Cláudia Gomes, Diretora da Divisão Editorial do Porto na Porto Editora, Conversa Com (A)Gente esta semana. Na casa há 24 anos, Cláudia foi a responsável pela criação do catálogo literário da Porto, em 2005, e tem entre seus autores nomes como o português Valter Hugo Mãe e a brasileira Martha Batalha. Neste bate papo, ela fala sobre o impacto da pandemia no mercado editorial português, sobre sua relação com Valter Hugo Mãe e sobre a experiência de publicar Martha Batalha na terrinha.
VB&M: A Covid 19 impactou as dinâmicas mercadológicas no mundo todo e as indústrias foram obrigadas a se reinventar. No que diz respeito ao mercado editorial, os danos da pandemia e as maneiras de reagir e lutar para diminuir prejuízos variam muito de um território a outro. Quais foram os impactos da Covid no mercado do livro português e de que modo a Porto está lidando com os desafios deste momento difícil?

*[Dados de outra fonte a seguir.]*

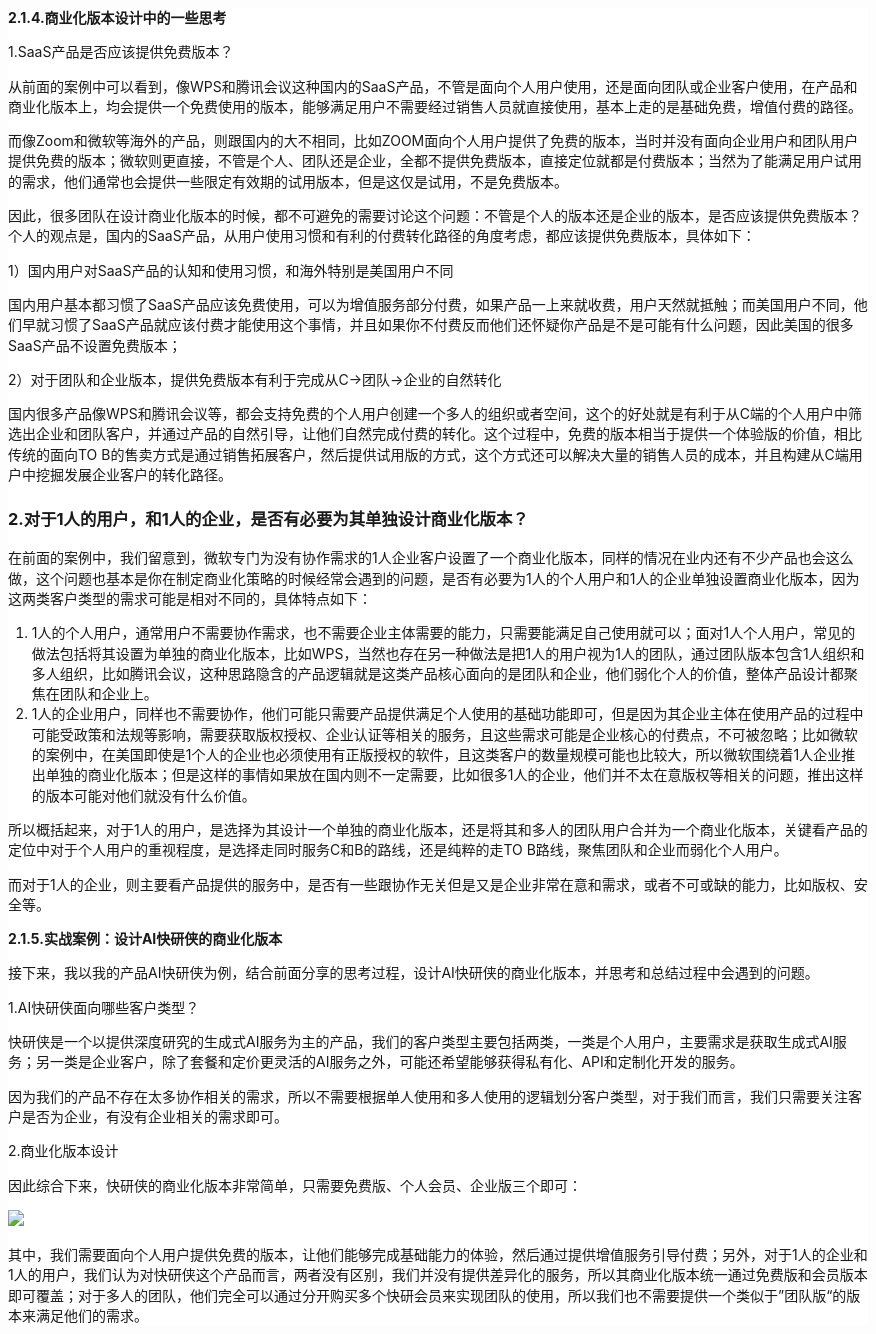 **2.1.4.商业化版本设计中的一些思考**

1.SaaS产品是否应该提供免费版本？

从前面的案例中可以看到，像WPS和腾讯会议这种国内的SaaS产品，不管是面向个人用户使用，还是面向团队或企业客户使用，在产品和商业化版本上，均会提供一个免费使用的版本，能够满足用户不需要经过销售人员就直接使用，基本上走的是基础免费，增值付费的路径。

而像Zoom和微软等海外的产品，则跟国内的大不相同，比如ZOOM面向个人用户提供了免费的版本，当时并没有面向企业用户和团队用户提供免费的版本；微软则更直接，不管是个人、团队还是企业，全都不提供免费版本，直接定位就都是付费版本；当然为了能满足用户试用的需求，他们通常也会提供一些限定有效期的试用版本，但是这仅是试用，不是免费版本。

因此，很多团队在设计商业化版本的时候，都不可避免的需要讨论这个问题：不管是个人的版本还是企业的版本，是否应该提供免费版本？个人的观点是，国内的SaaS产品，从用户使用习惯和有利的付费转化路径的角度考虑，都应该提供免费版本，具体如下：

1）国内用户对SaaS产品的认知和使用习惯，和海外特别是美国用户不同

国内用户基本都习惯了SaaS产品应该免费使用，可以为增值服务部分付费，如果产品一上来就收费，用户天然就抵触；而美国用户不同，他们早就习惯了SaaS产品就应该付费才能使用这个事情，并且如果你不付费反而他们还怀疑你产品是不是可能有什么问题，因此美国的很多SaaS产品不设置免费版本；

2）对于团队和企业版本，提供免费版本有利于完成从C→团队→企业的自然转化

国内很多产品像WPS和腾讯会议等，都会支持免费的个人用户创建一个多人的组织或者空间，这个的好处就是有利于从C端的个人用户中筛选出企业和团队客户，并通过产品的自然引导，让他们自然完成付费的转化。这个过程中，免费的版本相当于提供一个体验版的价值，相比传统的面向TO B的售卖方式是通过销售拓展客户，然后提供试用版的方式，这个方式还可以解决大量的销售人员的成本，并且构建从C端用户中挖掘发展企业客户的转化路径。

### 2.对于1人的用户，和1人的企业，是否有必要为其单独设计商业化版本？

在前面的案例中，我们留意到，微软专门为没有协作需求的1人企业客户设置了一个商业化版本，同样的情况在业内还有不少产品也会这么做，这个问题也基本是你在制定商业化策略的时候经常会遇到的问题，是否有必要为1人的个人用户和1人的企业单独设置商业化版本，因为这两类客户类型的需求可能是相对不同的，具体特点如下：

1.  1人的个人用户，通常用户不需要协作需求，也不需要企业主体需要的能力，只需要能满足自己使用就可以；面对1人个人用户，常见的做法包括将其设置为单独的商业化版本，比如WPS，当然也存在另一种做法是把1人的用户视为1人的团队，通过团队版本包含1人组织和多人组织，比如腾讯会议，这种思路隐含的产品逻辑就是这类产品核心面向的是团队和企业，他们弱化个人的价值，整体产品设计都聚焦在团队和企业上。
2.  1人的企业用户，同样也不需要协作，他们可能只需要产品提供满足个人使用的基础功能即可，但是因为其企业主体在使用产品的过程中可能受政策和法规等影响，需要获取版权授权、企业认证等相关的服务，且这些需求可能是企业核心的付费点，不可被忽略；比如微软的案例中，在美国即使是1个人的企业也必须使用有正版授权的软件，且这类客户的数量规模可能也比较大，所以微软围绕着1人企业推出单独的商业化版本；但是这样的事情如果放在国内则不一定需要，比如很多1人的企业，他们并不太在意版权等相关的问题，推出这样的版本可能对他们就没有什么价值。

所以概括起来，对于1人的用户，是选择为其设计一个单独的商业化版本，还是将其和多人的团队用户合并为一个商业化版本，关键看产品的定位中对于个人用户的重视程度，是选择走同时服务C和B的路线，还是纯粹的走TO B路线，聚焦团队和企业而弱化个人用户。

而对于1人的企业，则主要看产品提供的服务中，是否有一些跟协作无关但是又是企业非常在意和需求，或者不可或缺的能力，比如版权、安全等。

**2.1.5.实战案例：设计AI快研侠的商业化版本**

接下来，我以我的产品AI快研侠为例，结合前面分享的思考过程，设计AI快研侠的商业化版本，并思考和总结过程中会遇到的问题。

1.AI快研侠面向哪些客户类型？

快研侠是一个以提供深度研究的生成式AI服务为主的产品，我们的客户类型主要包括两类，一类是个人用户，主要需求是获取生成式AI服务；另一类是企业客户，除了套餐和定价更灵活的AI服务之外，可能还希望能够获得私有化、API和定制化开发的服务。

因为我们的产品不存在太多协作相关的需求，所以不需要根据单人使用和多人使用的逻辑划分客户类型，对于我们而言，我们只需要关注客户是否为企业，有没有企业相关的需求即可。

2.商业化版本设计

因此综合下来，快研侠的商业化版本非常简单，只需要免费版、个人会员、企业版三个即可：

![](https://image.woshipm.com/wp-files/2025/06/Oo7qU2DolNdYO5PJWv0G.png)

其中，我们需要面向个人用户提供免费的版本，让他们能够完成基础能力的体验，然后通过提供增值服务引导付费；另外，对于1人的企业和1人的用户，我们认为对快研侠这个产品而言，两者没有区别，我们并没有提供差异化的服务，所以其商业化版本统一通过免费版和会员版本即可覆盖；对于多人的团队，他们完全可以通过分开购买多个快研会员来实现团队的使用，所以我们也不需要提供一个类似于”团队版“的版本来满足他们的需求。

CG: O mercado do livro em Portugal mantém, nesta altura, uma queda de mais de 20% (year-to-date) em relação ao ano anterior. Vários gêneros tiveram quedas superiores, como os guias de viagem, por exemplo. Os meses de lockdown e fechamento de livrarias mostraram uma grande procura por livros infantis de atividades, reflexo da necessidade de manter os mais jovens entretidos dentro das quatro paredes. O comércio online cresceu bastante, mas nunca compensando as perdas de vendas dos espaços físicos. Depois da reabertura, a evolução tem sido bastante lenta, mas já se nota um redirecionamento do interesse dos leitores para a ficção, e os nomes bestseller que costumam lançar livros novos nesta altura estão a ganhar tração.
Da nossa parte, temos tentado potencializar a comunicação e a divulgação através dos canais digitais, fazer eventos e apresentações online e publicar livros que interessem ao maior número de leitores possível. Estou com esperança de que o Natal reavive o amor ao livro e à leitura, que nos lembre de como o livro é o presente ideal para todos – diversidade, facilidade de compra, rapidez na entrega e um valor para a vida.
VB&M: Você é a editora do grande autor português Valter Hugo Mãe. Como explica seu imenso sucesso não só em Portugal mas também no Brasil?
CG: Tem tudo que ver com o poder da sua escrita, tão espantada quanto poética. Também com o fato de o autor acreditar no amor nas suas múltiplas dimensões e de alguma forma essa mensagem estar presente nas suas obras. Os livros do Valter são humanos e nós precisamos de humanidade. E de beleza também.
VB&M: Para o leitor brasileiro, Valter Hugo Mãe é mais do que um escritor, um verdadeiro ídolo, que reúne multidões quando faz lançamentos em livrarias e feiras pelo país (esperemos que sejam possíveis no próximo ano) e que desperta imensa curiosidade de toda gente. Você pode nos contar um pouco de sua amizade e sua relação profissional com o autor?
CG: Valter tem um poder de comunicação fora do comum. Ouvi-lo em qualquer apresentação, conferência, etc., impacta-nos de uma forma impressionante. Ele consegue criar proximidade com um público que é invisível, falar do óbvio e do banal filosoficamente, ou de assuntos de maior profundeza com humor.
O Valter tem um coração enorme e, depois de pouco tempo de relação profissional, é impossível não querermos ser seus amigos, fazer parte de um círculo privilegiado que num mesmo minuto ri e chora com suas conversas. Creio ter a sorte de ele ter aceitado a minha amizade. Honra-me muito e faz-me feliz.
VB&M: A Porto é a editora portuguesa de Martha Batalha, cujo segundo romance acaba de ser publicado sob o título UM CASTELO EM IPANEMA. O que você vê na ficção da Martha que lhe parece atraente para o leitor português?
CG: O fato de as histórias da Martha relatarem a falta de autonomia e individualidade das mulheres em tempos que não são muito distantes, e numa sociedade que fez parte da história de muitas famílias portuguesas. A voz de Martha é fresca mas acutilante, sem excessos. Com humor, ela trata temas tão importante como o papel da mulher no mundo e as desigualdades sociais.
VB&M: Acredita que poderemos nos encontrar pessoalmente em 2021 em Frankfurt, ou em Lisboa, ou no Rio?
CG: Como poderia não acreditar? Temos de viver com esperança de um mundo normal, não é mesmo? E se for no Rio, ainda melhor!